BEGIN AVAILABLE DATA

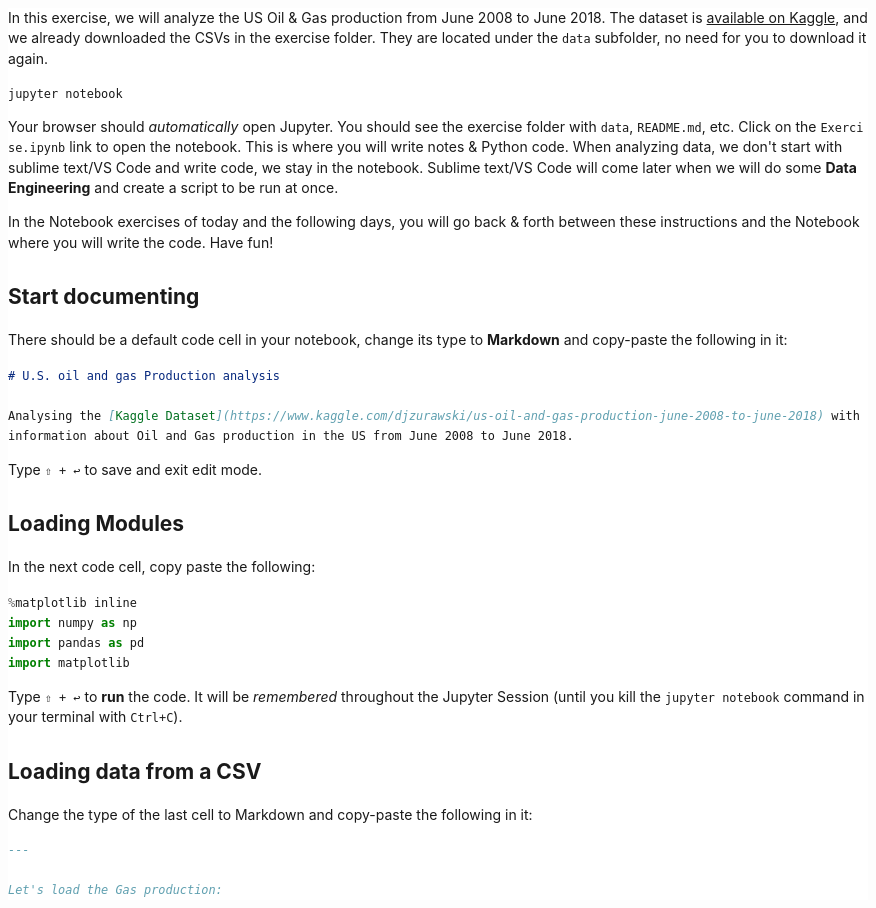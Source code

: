In this exercise, we will analyze the US Oil & Gas production from June 2008 to June 2018. The dataset is [available on Kaggle](https://www.kaggle.com/djzurawski/us-oil-and-gas-production-june-2008-to-june-2018), and we already downloaded the CSVs in the exercise folder. They are located under the `data` subfolder, no need for you to download it again.

```bash
jupyter notebook
```

Your browser should _automatically_ open Jupyter. You should see the exercise folder with `data`, `README.md`, etc. Click on the `Exercise.ipynb` link to open the notebook. This is where you will write notes & Python code. When analyzing data, we don't start with sublime text/VS Code and write code, we stay in the notebook. Sublime text/VS Code will come later when we will do some **Data Engineering** and create a script to be run at once.

In the Notebook exercises of today and the following days, you will go back & forth between these instructions and the Notebook where you will write the code. Have fun!

## Start documenting

There should be a default code cell in your notebook, change its type to **Markdown** and copy-paste the following in it:

```markdown
# U.S. oil and gas Production analysis

Analysing the [Kaggle Dataset](https://www.kaggle.com/djzurawski/us-oil-and-gas-production-june-2008-to-june-2018) with information about Oil and Gas production in the US from June 2008 to June 2018.
```

Type `⇧ + ↩` to save and exit edit mode.

## Loading Modules

In the next code cell, copy paste the following:

```python
%matplotlib inline
import numpy as np
import pandas as pd
import matplotlib
```

Type `⇧ + ↩` to **run** the code. It will be _remembered_ throughout the Jupyter Session (until you kill the `jupyter notebook` command in your terminal with `Ctrl+C`).

## Loading data from a CSV

Change the type of the last cell to Markdown and copy-paste the following in it:

```markdown
---

Let's load the Gas production:
```

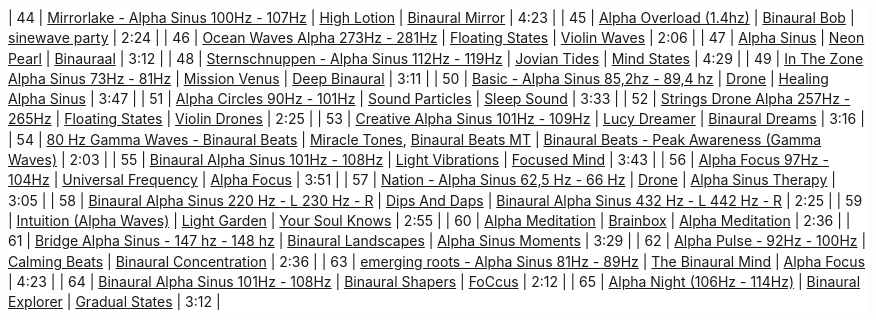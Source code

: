 | 44 | [Mirrorlake \- Alpha Sinus 100Hz \- 107Hz](https://open.spotify.com/track/4f2GInNlgh8zlg2KDVyYii) | [High Lotion](https://open.spotify.com/artist/1ZqOGxgYcd5cYyak3ryY9Q) | [Binaural Mirror](https://open.spotify.com/album/5Sup9jYgyPcub2p6LXGgmw) | 4:23 |
| 45 | [Alpha Overload \(1.4hz\)](https://open.spotify.com/track/6LXE8SCIlLewp3w8ayJI7P) | [Binaural Bob](https://open.spotify.com/artist/3b0jFoS97suhPO3v12iIw5) | [sinewave party](https://open.spotify.com/album/2VQWSbMOQizkg9RtacXTd3) | 2:24 |
| 46 | [Ocean Waves Alpha 273Hz \- 281Hz](https://open.spotify.com/track/0DLfZb1MJjSBzrcVM9F4WT) | [Floating States](https://open.spotify.com/artist/6nw5vPqjIUusQlaEkCagcN) | [Violin Waves](https://open.spotify.com/album/1tpXT6M6mhFD7LwPu2WQkC) | 2:06 |
| 47 | [Alpha Sinus](https://open.spotify.com/track/5dMfTDcIPnebZk9Opm9GQw) | [Neon Pearl](https://open.spotify.com/artist/2nlnp3ilBaLQqoXychc2cm) | [Binauraal](https://open.spotify.com/album/4Hcb1I7ezgiZu5XJo8ssVU) | 3:12 |
| 48 | [Sternschnuppen \- Alpha Sinus 112Hz \- 119Hz](https://open.spotify.com/track/2EkF4GWkfGmZpoQRI4qgi2) | [Jovian Tides](https://open.spotify.com/artist/4uLQlhaWlgG45om0nfCN5u) | [Mind States](https://open.spotify.com/album/2vHTWqcUcGUs9vxzlFXc7c) | 4:29 |
| 49 | [In The Zone Alpha Sinus 73Hz \- 81Hz](https://open.spotify.com/track/3FZYjhe4gkudKW3IWmsCtm) | [Mission Venus](https://open.spotify.com/artist/6lCBvo1KvG3lzBqRCQFaDB) | [Deep Binaural](https://open.spotify.com/album/1e7LhfQ3uHCh3nJDqpQZ5v) | 3:11 |
| 50 | [Basic \- Alpha Sinus 85,2hz \- 89,4 hz](https://open.spotify.com/track/0OHNBGd4rLVAyBO3SufMzM) | [Drone](https://open.spotify.com/artist/4g3KE7YbVpqmgxg2zhxzXb) | [Healing Alpha Sinus](https://open.spotify.com/album/4kq3eKdVleRq8aYNT3iWCy) | 3:47 |
| 51 | [Alpha Circles 90Hz \- 101Hz](https://open.spotify.com/track/1yJPgthQTuA2AnuzAykO8Z) | [Sound Particles](https://open.spotify.com/artist/0t19WH6KeglNXa5gLjsCwN) | [Sleep Sound](https://open.spotify.com/album/3e9PIFNGipQqAxGUkeOw29) | 3:33 |
| 52 | [Strings Drone Alpha 257Hz \- 265Hz](https://open.spotify.com/track/00p7AIp2Y5iNg3QrMYpGDW) | [Floating States](https://open.spotify.com/artist/6nw5vPqjIUusQlaEkCagcN) | [Violin Drones](https://open.spotify.com/album/61U6duTreheP36EenAHyVx) | 2:25 |
| 53 | [Creative Alpha Sinus 101Hz \- 109Hz](https://open.spotify.com/track/3H9TQiTijyVfgeTGkFR918) | [Lucy Dreamer](https://open.spotify.com/artist/7xProv7zrnGc1wQX25gy3P) | [Binaural Dreams](https://open.spotify.com/album/3ElQwXi7IKxq7r0mrwd1QR) | 3:16 |
| 54 | [80 Hz Gamma Waves \- Binaural Beats](https://open.spotify.com/track/6Nnz45KtRko0iE00zLKSf3) | [Miracle Tones](https://open.spotify.com/artist/4rXABp4A7KjG9elWFNAbO4), [Binaural Beats MT](https://open.spotify.com/artist/6JQBjYzGitZexdaxngUCH7) | [Binaural Beats \- Peak Awareness \(Gamma Waves\)](https://open.spotify.com/album/1QsPrWeubge8WfX20IFDql) | 2:03 |
| 55 | [Binaural Alpha Sinus 101Hz \- 108Hz](https://open.spotify.com/track/7aYJz2VkCYykD2VnRM83A9) | [Light Vibrations](https://open.spotify.com/artist/7HGnugtCkahzbqB9tTOUZP) | [Focused Mind](https://open.spotify.com/album/3f1LpLV6ybqLYGNvwwEowt) | 3:43 |
| 56 | [Alpha Focus 97Hz \- 104Hz](https://open.spotify.com/track/67VwwXXg1k6cEMFX1rpGoo) | [Universal Frequency](https://open.spotify.com/artist/0pIcKP7M8X29OqdKClIIJH) | [Alpha Focus](https://open.spotify.com/album/72Vc8gmpKCcMDwDTc3H6zp) | 3:51 |
| 57 | [Nation \- Alpha Sinus 62,5 Hz \- 66 Hz](https://open.spotify.com/track/21OVFEyW5pmHO3PHkteoxA) | [Drone](https://open.spotify.com/artist/4g3KE7YbVpqmgxg2zhxzXb) | [Alpha Sinus Therapy](https://open.spotify.com/album/4bhxlTMGlBXf5W96IEdPl7) | 3:05 |
| 58 | [Binaural Alpha Sinus 220 Hz \- L 230 Hz \- R](https://open.spotify.com/track/5k86m3IafRdsA80nc5rYjQ) | [Dips And Daps](https://open.spotify.com/artist/4ITSqe85nK0SIoUzO9IRQK) | [Binaural Alpha Sinus 432 Hz \- L 442 Hz \- R](https://open.spotify.com/album/0ngfr2jQNRhHR959MCtCVC) | 2:25 |
| 59 | [Intuition \(Alpha Waves\)](https://open.spotify.com/track/0iFgGETi7Pk5dVxWhR05BJ) | [Light Garden](https://open.spotify.com/artist/1LvHtO44PddBf4DeQ7i9aF) | [Your Soul Knows](https://open.spotify.com/album/0y2XYw9JVyuSGmbOPhjXvt) | 2:55 |
| 60 | [Alpha Meditation](https://open.spotify.com/track/2UITlqXM467haohWgPffAT) | [Brainbox](https://open.spotify.com/artist/54SQU5335smXLXiFTvOo30) | [Alpha Meditation](https://open.spotify.com/album/1bPVJAq7CbCRx8pOA16H0y) | 2:36 |
| 61 | [Bridge Alpha Sinus \- 147 hz \- 148 hz](https://open.spotify.com/track/1ml9cNlcbmwytBtl0eEadf) | [Binaural Landscapes](https://open.spotify.com/artist/5F1SC2pxuIO4iT2LnMIjQn) | [Alpha Sinus Moments](https://open.spotify.com/album/7HbRDOMi06vfQgudWIeIIK) | 3:29 |
| 62 | [Alpha Pulse \- 92Hz \- 100Hz](https://open.spotify.com/track/6Bdz9KhB5T0yIM8ix7TYjR) | [Calming Beats](https://open.spotify.com/artist/0J8vrJR47xFULSWnTpv85L) | [Binaural Concentration](https://open.spotify.com/album/0SC46nDHuX7dsxufZ3UV5l) | 2:36 |
| 63 | [emerging roots \- Alpha Sinus 81Hz \- 89Hz](https://open.spotify.com/track/7JwG4QGEMVEJT1yyqLYlmv) | [The Binaural Mind](https://open.spotify.com/artist/26xtWEL4HqIGvOcVFUyDSI) | [Alpha Focus](https://open.spotify.com/album/6bhMBqNY3GERf2ttWvxT0i) | 4:23 |
| 64 | [Binaural Alpha Sinus 101Hz \- 108Hz](https://open.spotify.com/track/1TgKmz3xe3YR39szc6h9mD) | [Binaural Shapers](https://open.spotify.com/artist/3DFcr29ML80ziXXllK7w7N) | [FoCcus](https://open.spotify.com/album/1YD1tFaelD370A42BWvlqR) | 2:12 |
| 65 | [Alpha Night \(106Hz \- 114Hz\)](https://open.spotify.com/track/749a2IxiF2QIwgSrmbBZ3M) | [Binaural Explorer](https://open.spotify.com/artist/4kJq7s8Maym8UFfZlHEkog) | [Gradual States](https://open.spotify.com/album/0JAn0eYBFo9i8rZS6uuo6n) | 3:12 |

END AVAILABLE DATA

> [INSTRUCTIONS TO FOLLOW]
Everything above from the line containing "57 | [Nation" down to the line containing "61 | [Bridge" should be copied exactly, both end lines included, and nothing else.

> [EXERCISE OUTPUT]
| 57 | [Nation \- Alpha Sinus 62,5 Hz \- 66 Hz](https://open.spotify.com/track/21OVFEyW5pmHO3PHkteoxA) | [Drone](https://open.spotify.com/artist/4g3KE7YbVpqmgxg2zhxzXb) | [Alpha Sinus Therapy](https://open.spotify.com/album/4bhxlTMGlBXf5W96IEdPl7) | 3:05 |
| 58 | [Binaural Alpha Sinus 220 Hz \- L 230 Hz \- R](https://open.spotify.com/track/5k86m3IafRdsA80nc5rYjQ) | [Dips And Daps](https://open.spotify.com/artist/4ITSqe85nK0SIoUzO9IRQK) | [Binaural Alpha Sinus 432 Hz \- L 442 Hz \- R](https://open.spotify.com/album/0ngfr2jQNRhHR959MCtCVC) | 2:25 |
| 59 | [Intuition \(Alpha Waves\)](https://open.spotify.com/track/0iFgGETi7Pk5dVxWhR05BJ) | [Light Garden](https://open.spotify.com/artist/1LvHtO44PddBf4DeQ7i9aF) | [Your Soul Knows](https://open.spotify.com/album/0y2XYw9JVyuSGmbOPhjXvt) | 2:55 |
| 60 | [Alpha Meditation](https://open.spotify.com/track/2UITlqXM467haohWgPffAT) | [Brainbox](https://open.spotify.com/artist/54SQU5335smXLXiFTvOo30) | [Alpha Meditation](https://open.spotify.com/album/1bPVJAq7CbCRx8pOA16H0y) | 2:36 |
| 61 | [Bridge Alpha Sinus \- 147 hz \- 148 hz](https://open.spotify.com/track/1ml9cNlcbmwytBtl0eEadf) | [Binaural Landscapes](https://open.spotify.com/artist/5F1SC2pxuIO4iT2LnMIjQn) | [Alpha Sinus Moments](https://open.spotify.com/album/7HbRDOMi06vfQgudWIeIIK) | 3:29 |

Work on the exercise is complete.